David COOPER, Appellant, v. STATE of Florida, Appellee.

No. 4D08–3407.

    Decided: January 27, 2010

Carey Haughwout, Public Defender, and Tom Wm. Odom, Assistant Public Defender, West Palm Beach, for appellant. Bill McCollum, Attorney General, Tallahassee, and Diane F. Medley, Assistant Attorney General, West Palm Beach, for appellee.

Appellant appeals his conviction for failure of a sex offender to provide truthful or accurate information regarding his address, claiming the trial court erred in denying his motion to suppress his confession.   The issue presented is whether the detective's question to appellant was likely to elicit an incriminating response and, therefore, required the administration of Miranda warnings.   We answer the question in the affirmative and reverse.

Appellant was required as a convicted sex offender to register his home address with law enforcement in 2006 and 2007.   The address appellant provided was 1698 Blount Road, the address for a local church, Saint Lawrence Chapel.   In December 2007, a detective went to the listed address to confirm if appellant, in fact, lived at that address.   The detective spoke to the assistant executive director of the chapel who said that although she recalled receiving mail for appellant, she returned the mail and never saw appellant.   Saint Lawrence Chapel is a daytime homeless shelter, without sleeping arrangements, open only from 8:30 a.m. to 3:30 p.m.

The detective went next door to the Broward Outreach Center, which provides temporary residential housing for the homeless.   The director confirmed that appellant never resided at the center.

Shortly after the detective's visit, appellant came to Saint Lawrence Chapel to collect his mail.   Appellant was subsequently arrested and convicted of two counts of failure of a sexual offender to provide truthful or accurate information concerning his address.

During trial, appellant objected to the admission of his statement since it was elicited without Miranda warnings.   Following appellant's arrest, the detective asked appellant, “Would you like to make a post-Miranda statement?”   Appellant, in response, asked what the criminal charges were, and the detective told him.   At that point, before Miranda warnings were given, appellant admitted that he never lived at the shelter and that he only received his mail there.   The trial court denied the motion to suppress, finding that the statements were not a result of any law enforcement interrogation.

 A trial court's ruling on a motion to suppress is presumed correct, and the appellate court must interpret the evidence and reasonable inferences in a manner most favorable to sustaining the trial court's ruling.   Pagan v.

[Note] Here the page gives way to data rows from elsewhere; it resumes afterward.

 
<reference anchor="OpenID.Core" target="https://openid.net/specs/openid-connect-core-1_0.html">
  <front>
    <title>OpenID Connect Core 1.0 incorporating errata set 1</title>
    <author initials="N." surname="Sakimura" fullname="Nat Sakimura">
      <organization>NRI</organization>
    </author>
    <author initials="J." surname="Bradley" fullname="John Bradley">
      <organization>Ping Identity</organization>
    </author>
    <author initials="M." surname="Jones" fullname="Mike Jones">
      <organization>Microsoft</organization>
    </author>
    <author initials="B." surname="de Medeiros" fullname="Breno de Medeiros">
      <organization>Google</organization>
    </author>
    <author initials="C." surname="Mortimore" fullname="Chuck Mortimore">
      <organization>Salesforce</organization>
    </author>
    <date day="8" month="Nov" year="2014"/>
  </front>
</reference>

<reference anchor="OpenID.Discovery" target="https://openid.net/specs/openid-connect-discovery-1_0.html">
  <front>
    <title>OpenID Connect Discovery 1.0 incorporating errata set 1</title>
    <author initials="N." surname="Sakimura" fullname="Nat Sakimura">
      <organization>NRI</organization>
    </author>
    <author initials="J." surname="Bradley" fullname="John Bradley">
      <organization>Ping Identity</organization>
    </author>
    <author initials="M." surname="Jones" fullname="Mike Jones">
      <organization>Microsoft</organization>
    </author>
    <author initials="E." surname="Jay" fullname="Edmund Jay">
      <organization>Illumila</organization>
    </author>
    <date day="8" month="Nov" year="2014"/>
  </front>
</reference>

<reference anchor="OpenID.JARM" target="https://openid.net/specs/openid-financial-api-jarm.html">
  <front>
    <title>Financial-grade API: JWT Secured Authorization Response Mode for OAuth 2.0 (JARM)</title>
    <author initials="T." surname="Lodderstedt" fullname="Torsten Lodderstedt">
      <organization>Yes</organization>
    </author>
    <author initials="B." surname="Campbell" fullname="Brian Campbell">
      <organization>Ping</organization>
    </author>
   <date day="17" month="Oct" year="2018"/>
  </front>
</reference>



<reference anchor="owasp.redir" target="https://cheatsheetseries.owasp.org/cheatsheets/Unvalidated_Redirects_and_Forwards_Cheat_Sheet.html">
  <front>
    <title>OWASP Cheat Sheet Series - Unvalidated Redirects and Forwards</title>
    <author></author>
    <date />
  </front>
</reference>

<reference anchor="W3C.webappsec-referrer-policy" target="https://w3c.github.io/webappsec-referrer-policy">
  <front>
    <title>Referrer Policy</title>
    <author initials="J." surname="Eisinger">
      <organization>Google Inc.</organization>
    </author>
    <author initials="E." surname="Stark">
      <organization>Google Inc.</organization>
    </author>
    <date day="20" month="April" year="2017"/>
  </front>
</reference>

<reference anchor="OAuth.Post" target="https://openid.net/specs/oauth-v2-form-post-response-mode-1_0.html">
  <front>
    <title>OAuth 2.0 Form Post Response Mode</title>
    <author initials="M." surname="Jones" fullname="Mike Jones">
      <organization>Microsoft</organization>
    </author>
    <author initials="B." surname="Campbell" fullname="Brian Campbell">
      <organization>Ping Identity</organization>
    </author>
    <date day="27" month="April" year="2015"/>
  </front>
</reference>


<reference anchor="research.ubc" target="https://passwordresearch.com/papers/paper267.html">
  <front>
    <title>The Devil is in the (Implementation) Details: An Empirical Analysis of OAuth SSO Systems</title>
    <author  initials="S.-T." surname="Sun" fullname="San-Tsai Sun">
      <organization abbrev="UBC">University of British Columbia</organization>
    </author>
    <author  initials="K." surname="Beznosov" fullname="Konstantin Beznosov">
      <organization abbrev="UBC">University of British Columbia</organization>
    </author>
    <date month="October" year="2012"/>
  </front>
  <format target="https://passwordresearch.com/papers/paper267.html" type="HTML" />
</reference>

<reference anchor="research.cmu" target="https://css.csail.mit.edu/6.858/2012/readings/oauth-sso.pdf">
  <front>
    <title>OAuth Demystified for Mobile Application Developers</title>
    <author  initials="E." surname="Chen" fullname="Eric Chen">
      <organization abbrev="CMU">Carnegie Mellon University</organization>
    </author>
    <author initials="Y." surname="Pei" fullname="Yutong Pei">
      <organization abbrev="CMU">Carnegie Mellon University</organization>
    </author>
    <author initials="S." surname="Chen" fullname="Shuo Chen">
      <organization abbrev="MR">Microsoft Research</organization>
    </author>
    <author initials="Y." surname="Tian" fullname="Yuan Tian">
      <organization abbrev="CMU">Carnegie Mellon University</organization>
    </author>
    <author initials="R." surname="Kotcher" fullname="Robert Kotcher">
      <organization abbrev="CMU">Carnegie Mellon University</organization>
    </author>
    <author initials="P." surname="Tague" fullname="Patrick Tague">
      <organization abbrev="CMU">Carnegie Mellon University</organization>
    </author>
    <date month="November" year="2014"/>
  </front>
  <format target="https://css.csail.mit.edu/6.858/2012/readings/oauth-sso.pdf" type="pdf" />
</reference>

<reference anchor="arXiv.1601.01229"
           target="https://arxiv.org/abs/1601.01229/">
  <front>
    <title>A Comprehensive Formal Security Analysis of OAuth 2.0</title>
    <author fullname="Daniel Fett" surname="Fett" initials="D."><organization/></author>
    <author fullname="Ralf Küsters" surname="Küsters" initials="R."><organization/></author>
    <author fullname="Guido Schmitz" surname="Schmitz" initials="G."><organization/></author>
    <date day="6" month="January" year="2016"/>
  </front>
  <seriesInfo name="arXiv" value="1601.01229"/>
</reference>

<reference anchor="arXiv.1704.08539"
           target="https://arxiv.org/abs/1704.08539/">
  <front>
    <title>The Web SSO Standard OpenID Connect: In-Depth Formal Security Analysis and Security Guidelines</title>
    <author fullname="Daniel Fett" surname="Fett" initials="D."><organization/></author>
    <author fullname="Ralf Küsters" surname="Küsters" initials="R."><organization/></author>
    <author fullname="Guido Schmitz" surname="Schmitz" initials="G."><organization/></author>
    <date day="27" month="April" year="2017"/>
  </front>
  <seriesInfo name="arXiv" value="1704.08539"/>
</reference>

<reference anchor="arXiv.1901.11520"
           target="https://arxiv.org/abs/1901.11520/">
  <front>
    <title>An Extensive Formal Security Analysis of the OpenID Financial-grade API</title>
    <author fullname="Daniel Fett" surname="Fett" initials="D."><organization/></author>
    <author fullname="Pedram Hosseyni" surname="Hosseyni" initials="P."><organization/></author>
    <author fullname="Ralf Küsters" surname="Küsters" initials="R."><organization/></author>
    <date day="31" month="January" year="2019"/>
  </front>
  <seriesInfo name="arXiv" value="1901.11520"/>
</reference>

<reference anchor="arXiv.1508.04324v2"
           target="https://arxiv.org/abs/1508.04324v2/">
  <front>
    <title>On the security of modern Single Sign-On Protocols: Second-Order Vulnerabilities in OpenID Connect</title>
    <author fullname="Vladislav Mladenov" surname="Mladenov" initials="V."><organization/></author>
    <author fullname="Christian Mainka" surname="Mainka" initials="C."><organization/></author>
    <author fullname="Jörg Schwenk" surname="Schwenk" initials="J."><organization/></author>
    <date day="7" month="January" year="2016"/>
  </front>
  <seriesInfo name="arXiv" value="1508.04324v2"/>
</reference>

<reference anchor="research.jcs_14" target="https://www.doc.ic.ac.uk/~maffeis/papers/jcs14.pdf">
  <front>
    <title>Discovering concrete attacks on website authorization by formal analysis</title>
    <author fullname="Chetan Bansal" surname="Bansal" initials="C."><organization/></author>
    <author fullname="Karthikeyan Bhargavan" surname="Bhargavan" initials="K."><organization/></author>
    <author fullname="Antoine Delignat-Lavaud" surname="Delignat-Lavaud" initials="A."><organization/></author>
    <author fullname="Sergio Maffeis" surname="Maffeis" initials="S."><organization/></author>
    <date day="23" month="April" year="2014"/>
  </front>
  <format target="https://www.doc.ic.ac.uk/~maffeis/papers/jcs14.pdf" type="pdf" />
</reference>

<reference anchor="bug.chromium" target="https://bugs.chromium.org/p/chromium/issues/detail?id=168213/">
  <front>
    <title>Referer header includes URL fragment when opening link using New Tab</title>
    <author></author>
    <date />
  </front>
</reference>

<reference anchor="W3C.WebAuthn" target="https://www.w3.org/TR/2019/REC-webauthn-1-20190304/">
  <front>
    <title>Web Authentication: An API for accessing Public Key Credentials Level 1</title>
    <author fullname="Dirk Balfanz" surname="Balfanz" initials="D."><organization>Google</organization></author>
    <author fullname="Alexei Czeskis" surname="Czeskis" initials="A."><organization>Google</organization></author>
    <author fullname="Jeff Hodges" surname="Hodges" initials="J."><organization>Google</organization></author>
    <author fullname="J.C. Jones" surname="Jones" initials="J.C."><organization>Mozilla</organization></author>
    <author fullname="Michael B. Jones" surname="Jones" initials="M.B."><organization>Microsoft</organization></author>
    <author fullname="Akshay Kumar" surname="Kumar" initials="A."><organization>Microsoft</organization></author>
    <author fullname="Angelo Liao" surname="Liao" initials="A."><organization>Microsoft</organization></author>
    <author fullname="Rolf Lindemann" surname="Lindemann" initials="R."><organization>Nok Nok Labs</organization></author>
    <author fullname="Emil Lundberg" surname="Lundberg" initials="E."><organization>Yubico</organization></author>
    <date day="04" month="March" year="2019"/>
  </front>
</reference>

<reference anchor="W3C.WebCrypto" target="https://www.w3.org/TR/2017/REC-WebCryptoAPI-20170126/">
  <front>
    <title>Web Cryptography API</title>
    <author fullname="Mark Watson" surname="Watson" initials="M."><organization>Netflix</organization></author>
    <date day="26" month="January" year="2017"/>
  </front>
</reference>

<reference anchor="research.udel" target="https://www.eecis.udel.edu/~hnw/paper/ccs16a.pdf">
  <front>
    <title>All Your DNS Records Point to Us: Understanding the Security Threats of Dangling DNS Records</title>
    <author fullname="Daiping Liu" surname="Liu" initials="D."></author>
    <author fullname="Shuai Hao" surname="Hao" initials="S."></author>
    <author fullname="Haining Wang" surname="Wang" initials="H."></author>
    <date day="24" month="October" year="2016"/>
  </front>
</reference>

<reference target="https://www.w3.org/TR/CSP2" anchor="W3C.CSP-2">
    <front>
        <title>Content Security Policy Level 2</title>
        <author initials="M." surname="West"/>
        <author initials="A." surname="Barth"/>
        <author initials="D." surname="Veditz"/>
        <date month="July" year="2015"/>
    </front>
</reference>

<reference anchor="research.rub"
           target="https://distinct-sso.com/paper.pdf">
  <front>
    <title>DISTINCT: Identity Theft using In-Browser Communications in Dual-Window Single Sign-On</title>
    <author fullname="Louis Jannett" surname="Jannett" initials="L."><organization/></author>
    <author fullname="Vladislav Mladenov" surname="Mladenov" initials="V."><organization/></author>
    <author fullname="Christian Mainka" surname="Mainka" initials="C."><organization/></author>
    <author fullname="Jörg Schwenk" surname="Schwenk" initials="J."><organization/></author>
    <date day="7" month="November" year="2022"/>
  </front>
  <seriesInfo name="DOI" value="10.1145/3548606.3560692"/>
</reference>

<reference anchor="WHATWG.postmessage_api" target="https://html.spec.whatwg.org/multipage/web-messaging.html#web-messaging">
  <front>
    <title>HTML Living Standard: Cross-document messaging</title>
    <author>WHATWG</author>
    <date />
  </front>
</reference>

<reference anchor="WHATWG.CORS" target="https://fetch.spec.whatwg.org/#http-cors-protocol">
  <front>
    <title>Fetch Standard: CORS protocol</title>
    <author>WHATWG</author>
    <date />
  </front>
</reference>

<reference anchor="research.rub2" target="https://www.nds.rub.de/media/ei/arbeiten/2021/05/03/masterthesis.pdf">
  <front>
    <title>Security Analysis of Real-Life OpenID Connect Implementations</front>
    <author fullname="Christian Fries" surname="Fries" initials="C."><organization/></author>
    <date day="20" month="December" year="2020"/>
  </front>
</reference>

State, 830 So.2d 792, 806 (Fla.2002).   We defer to the trial court's factual findings that are supported by competent, substantial evidence, while we review legal issues de novo.  Id.

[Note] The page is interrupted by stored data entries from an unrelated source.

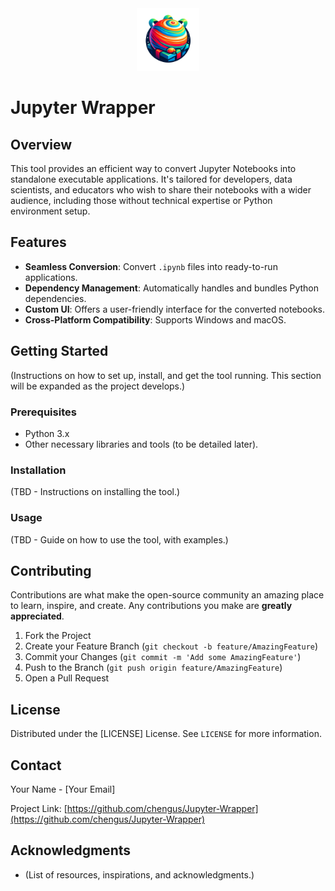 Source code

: <div align="center">
  <picture>
    <img alt="logo" height="100px" src="img/Jupyter Wrapper Logo V1.png">
  </picture>
</div>

# Jupyter Wrapper

## Overview
This tool provides an efficient way to convert Jupyter Notebooks into standalone executable applications. It's tailored for developers, data scientists, and educators who wish to share their notebooks with a wider audience, including those without technical expertise or Python environment setup.

## Features
- **Seamless Conversion**: Convert `.ipynb` files into ready-to-run applications.
- **Dependency Management**: Automatically handles and bundles Python dependencies.
- **Custom UI**: Offers a user-friendly interface for the converted notebooks.
- **Cross-Platform Compatibility**: Supports Windows and macOS.

## Getting Started
(Instructions on how to set up, install, and get the tool running. This section will be expanded as the project develops.)

### Prerequisites
- Python 3.x
- Other necessary libraries and tools (to be detailed later).

### Installation
(TBD - Instructions on installing the tool.)

### Usage
(TBD - Guide on how to use the tool, with examples.)

## Contributing
Contributions are what make the open-source community an amazing place to learn, inspire, and create. Any contributions you make are **greatly appreciated**.

1. Fork the Project
2. Create your Feature Branch (`git checkout -b feature/AmazingFeature`)
3. Commit your Changes (`git commit -m 'Add some AmazingFeature'`)
4. Push to the Branch (`git push origin feature/AmazingFeature`)
5. Open a Pull Request

## License
Distributed under the [LICENSE] License. See `LICENSE` for more information.

## Contact
Your Name - [Your Email]

Project Link: [https://github.com/chengus/Jupyter-Wrapper](https://github.com/chengus/Jupyter-Wrapper)

## Acknowledgments
- (List of resources, inspirations, and acknowledgments.)
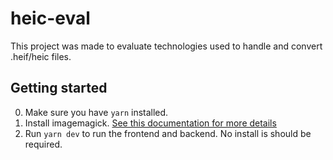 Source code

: # heic-eval

This project was made to evaluate technologies used to handle and convert .heif/heic files.


## Getting started

0. Make sure you have `yarn` installed.
1. Install imagemagick. [See this documentation for more details](https://imagemagick.org/script/download.php)
2. Run `yarn dev` to run the frontend and backend. No install is should be required. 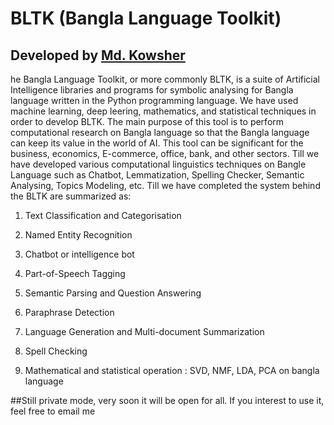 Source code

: # BLTK (Bangla Language Toolkit)
## Developed by [Md. Kowsher](https://sites.google.com/view/kowsher)

he Bangla Language Toolkit, or more commonly BLTK, is a suite of Artificial Intelligence libraries and programs for symbolic analysing for Bangla language written in the Python programming language. We have used machine learning, deep leering, mathematics, and statistical techniques in order to develop BLTK. The main purpose of this tool is to perform computational research on Bangla language so that the Bangla language can keep its value in the world of AI. This tool can be significant for the business, economics, E-commerce, office, bank, and other sectors. Till we have developed various computational linguistics techniques on Bangle Language such as Chatbot, Lemmatization, Spelling Checker, Semantic Analysing, Topics Modeling, etc.  Till we have completed the system behind the BLTK are summarized as:  

1. Text Classification and Categorisation 

2. Named Entity Recognition 

3. Chatbot or intelligence bot 

4. Part-of-Speech Tagging

 5. Semantic Parsing and Question Answering 

6. Paraphrase Detection 

7. Language Generation and Multi-document Summarization 

8. Spell Checking 

9. Mathematical and statistical operation : SVD, NMF, LDA, PCA on bangla language 

##Still private mode, very soon it will be open for all. If you interest to use it, feel free to email me
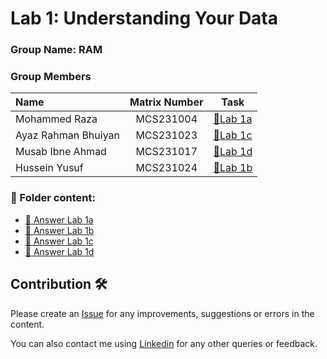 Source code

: 
# Lab 1: Understanding Your Data

### Group Name: RAM
### Group Members

| Name                                     | Matrix Number | Task |
| :---------------------------------------- | :-------------: | ------------- |
| Mohammed Raza              |MCS231004      |[📖Lab 1a](lab1a.ipynb)|
| Ayaz Rahman Bhuiyan         |MCS231023      |[📖Lab 1c](lab1c.ipynb)|
| Musab Ibne Ahmad              |MCS231017      |[📖Lab 1d](lab1d.ipynb)|
| Hussein Yusuf         |MCS231024      |[📖Lab 1b](lab1b.ipynb)|




### 📂 Folder content:
* [📖 Answer Lab 1a](lab1a.ipynb)
* [📖 Answer Lab 1b](lab1b.ipynb)
* [📖 Answer Lab 1c](lab1c.ipynb)
* [📖 Answer Lab 1d](lab1d.ipynb)

## Contribution 🛠️
Please create an [Issue](https://github.com/drshahizan/BDM/issues) for any improvements, suggestions or errors in the content.

You can also contact me using [Linkedin](https://www.linkedin.com/in/drshahizan/) for any other queries or feedback.

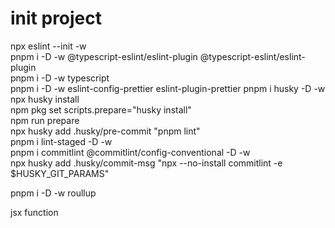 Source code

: # init project

npx eslint --init -w  
pnpm i -D -w @typescript-eslint/eslint-plugin @typescript-eslint/eslint-plugin  
pnpm i -D -w typescript  
pnpm i -D -w eslint-config-prettier eslint-plugin-prettier
pnpm i husky -D -w  
npx husky install  
npm pkg set scripts.prepare="husky install"  
npm run prepare  
npx husky add .husky/pre-commit "pnpm lint"  
pnpm i lint-staged -D -w  
pnpm i commitlint @commitlint/config-conventional -D -w  
npx husky add .husky/commit-msg "npx --no-install commitlint -e $HUSKY_GIT_PARAMS"

pnpm i -D -w roullup

jsx function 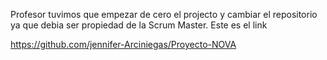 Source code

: Profesor tuvimos que empezar de cero el projecto y cambiar el repositorio ya que debia ser propiedad de la Scrum Master. Este es el link

https://github.com/jennifer-Arciniegas/Proyecto-NOVA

 Miranda warnings are required only when the individual is in custody and subject to interrogation.  Timmons v. State, 961 So.2d 378, 379 (Fla. 4th DCA 2007);  see also Rhode Island v. Innis, 446 U.S. 291, 300, 100 S.Ct. 1682, 64 L.Ed.2d 297 (1980) (“[T]he special procedural safeguards outlined in Miranda are required not where a suspect is simply taken into custody, but rather where a suspect in custody is subjected to interrogation.”).

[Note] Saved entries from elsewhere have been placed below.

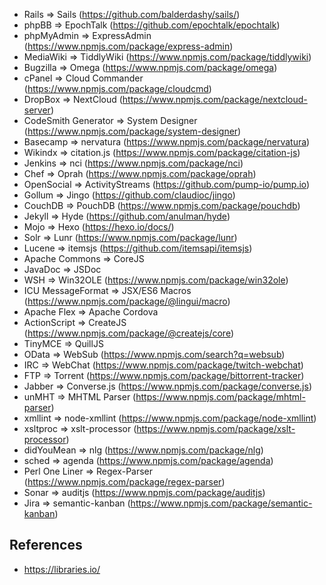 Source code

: * Rails => Sails (https://github.com/balderdashy/sails/)
* phpBB => EpochTalk (https://github.com/epochtalk/epochtalk)
* phpMyAdmin => ExpressAdmin (https://www.npmjs.com/package/express-admin)
* MediaWiki => TiddlyWiki (https://www.npmjs.com/package/tiddlywiki)
* Bugzilla => Omega (https://www.npmjs.com/package/omega)
* cPanel => Cloud Commander (https://www.npmjs.com/package/cloudcmd)
* DropBox => NextCloud (https://www.npmjs.com/package/nextcloud-server)
* CodeSmith Generator => System Designer (https://www.npmjs.com/package/system-designer)
* Basecamp => nervatura (https://www.npmjs.com/package/nervatura)
* Wikindx => citation.js (https://www.npmjs.com/package/citation-js)
* Jenkins => nci (https://www.npmjs.com/package/nci)
* Chef => Oprah (https://www.npmjs.com/package/oprah)
* OpenSocial => ActivityStreams (https://github.com/pump-io/pump.io)
* Gollum => Jingo (https://github.com/claudioc/jingo)
* CouchDB => PouchDB (https://www.npmjs.com/package/pouchdb)
* Jekyll => Hyde (https://github.com/anulman/hyde)
* Mojo => Hexo (https://hexo.io/docs/)
* Solr => Lunr (https://www.npmjs.com/package/lunr)
* Lucene => itemsjs (https://github.com/itemsapi/itemsjs)
* Apache Commons => CoreJS
* JavaDoc => JSDoc
* WSH => Win32OLE (https://www.npmjs.com/package/win32ole)
* ICU MessageFormat => JSX/ES6 Macros (https://www.npmjs.com/package/@lingui/macro)
* Apache Flex => Apache Cordova
* ActionScript => CreateJS (https://www.npmjs.com/package/@createjs/core)
* TinyMCE => QuillJS 
* OData => WebSub (https://www.npmjs.com/search?q=websub)
* IRC => WebChat (https://www.npmjs.com/package/twitch-webchat)
* FTP => Torrent (https://www.npmjs.com/package/bittorrent-tracker)
* Jabber => Converse.js (https://www.npmjs.com/package/converse.js)
* unMHT => MHTML Parser (https://www.npmjs.com/package/mhtml-parser)
* xmllint => node-xmllint (https://www.npmjs.com/package/node-xmllint)
* xsltproc => xslt-processor (https://www.npmjs.com/package/xslt-processor)
* didYouMean => nlg (https://www.npmjs.com/package/nlg)
* sched => agenda (https://www.npmjs.com/package/agenda)
* Perl One Liner => Regex-Parser (https://www.npmjs.com/package/regex-parser)
* Sonar => auditjs (https://www.npmjs.com/package/auditjs)
* Jira => semantic-kanban (https://www.npmjs.com/package/semantic-kanban)


## References

* https://libraries.io/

The United States Supreme Court in Innis explained in detail the concept of interrogation:

[T]he term “interrogation” under Miranda refers not only to express questioning, but also to any words or actions on the part of the police (other than those normally attendant to arrest and custody) that the police should know are reasonably likely to elicit an incriminating response from the suspect.   The latter portion of this definition focuses primarily upon the perceptions of the suspect, rather than the intent of the police.   This focus reflects the fact that the Miranda safeguards were designed to vest a suspect in custody with an added measure of protection against coercive police practices, without regard to objective proof of the underlying intent of the police.   A practice that the police should know is reasonably likely to evoke an incriminating response from a suspect thus amounts to interrogation.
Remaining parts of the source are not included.